Following that, my plans are "on-top" of the current loader. While it
would kind of deprecated the current loader, plugins written against it
(all current plugins) will keep working without changes or recompiling.
This is purely for new plugins or those that voluntarily adapt the new
> Concerning some of your perceived shortcomings:
> On 03/18/2015 10:42 AM, Thomas Martitz wrote:
>> Currently geany exports a pointer to a struct, that contains more
>> structs, which contain function points to the API functions.

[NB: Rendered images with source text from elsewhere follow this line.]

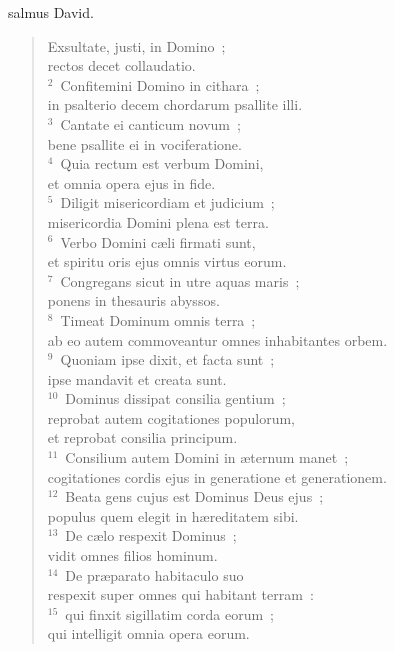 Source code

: \bchapter
{}salmus David. \begin{flushleft}\begin{verse}\vspace{6pt}Exsultate, justi, in Domino~;\\ rectos decet collaudatio.\\
${}^{2}$~Confitemini Domino in cithara~;\\ in psalterio decem chordarum psallite illi.\\
${}^{3}$~Cantate ei canticum novum~;\\ bene psallite ei in vociferatione.\\
${}^{4}$~Quia rectum est verbum Domini,\\ et omnia opera ejus in fide.\\
${}^{5}$~Diligit misericordiam et judicium~;\\ misericordia Domini plena est terra.\\
${}^{6}$~Verbo Domini c\ae li firmati sunt,\\ et spiritu oris ejus omnis virtus eorum.\\
${}^{7}$~Congregans sicut in utre aquas maris~;\\ ponens in thesauris abyssos.\\
${}^{8}$~Timeat Dominum omnis terra~;\\ ab eo autem commoveantur omnes inhabitantes orbem.\\
${}^{9}$~Quoniam ipse dixit, et facta sunt~;\\ ipse mandavit et creata sunt.\\
${}^{10}$~Dominus dissipat consilia gentium~;\\ reprobat autem cogitationes populorum,\\ et reprobat consilia principum.\\
${}^{11}$~Consilium autem Domini in \ae ternum manet~;\\ cogitationes cordis ejus in generatione et generationem.\\
${}^{12}$~Beata gens cujus est Dominus Deus ejus~;\\ populus quem elegit in h\ae reditatem sibi.\\
${}^{13}$~De c\ae lo respexit Dominus~;\\ vidit omnes filios hominum.\\
${}^{14}$~De pr\ae parato habitaculo suo\\ respexit super omnes qui habitant terram~:\\
${}^{15}$~qui finxit sigillatim corda eorum~;\\ qui intelligit omnia opera eorum.\\

\end{verse}
\end{flushleft}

>> Fortunately this is nicely hidden to developers via macros. But due
>> to gtkbuilder all functions and nothing prevents plugins from
>> accessing these. And the macros are awkward and strange anyway. There
>> is currently the linkage-cleanup PR in the works which improves this
>> by actually exporting the API functions, and _only_ the API functions
>> to plugins.
> Maybe I'm completely wrong on this from an architecture perspective,
> but part of what I like about writing plugins for geany is
> accessibility. If we only get access to a subset of functions, then
> it seems less flexible what our plugins can actually do. Yes, this
> allows us to write bad plugins that can do some sloppy things, but I
> say "so what". They are plugins. Someone would have to go out of
> their way to install most plugins outside of geany-plugins, and there
> is some vetting for that list of plugins. I say by keeping the
> restrictions minimal on what plugins can access, we can get more
> powerful plugins and not block off potential plugins by our
> Take chrome/chromium browser, for instance. They basically have
> restricted all plugins to be at most a button on the toolbar or
> effecting web pages. There seems to be no possible way to write a
> plugin to get vertical tabbing I so appreciate in firefox (and geany
> for that matter) because chrome seems to have this stuck-up mac
> attitude that it's the way they intended, no customization allowed,
> "mission accomplished <https://www.youtube.com/watch?v=MgSQA1jqFpM>".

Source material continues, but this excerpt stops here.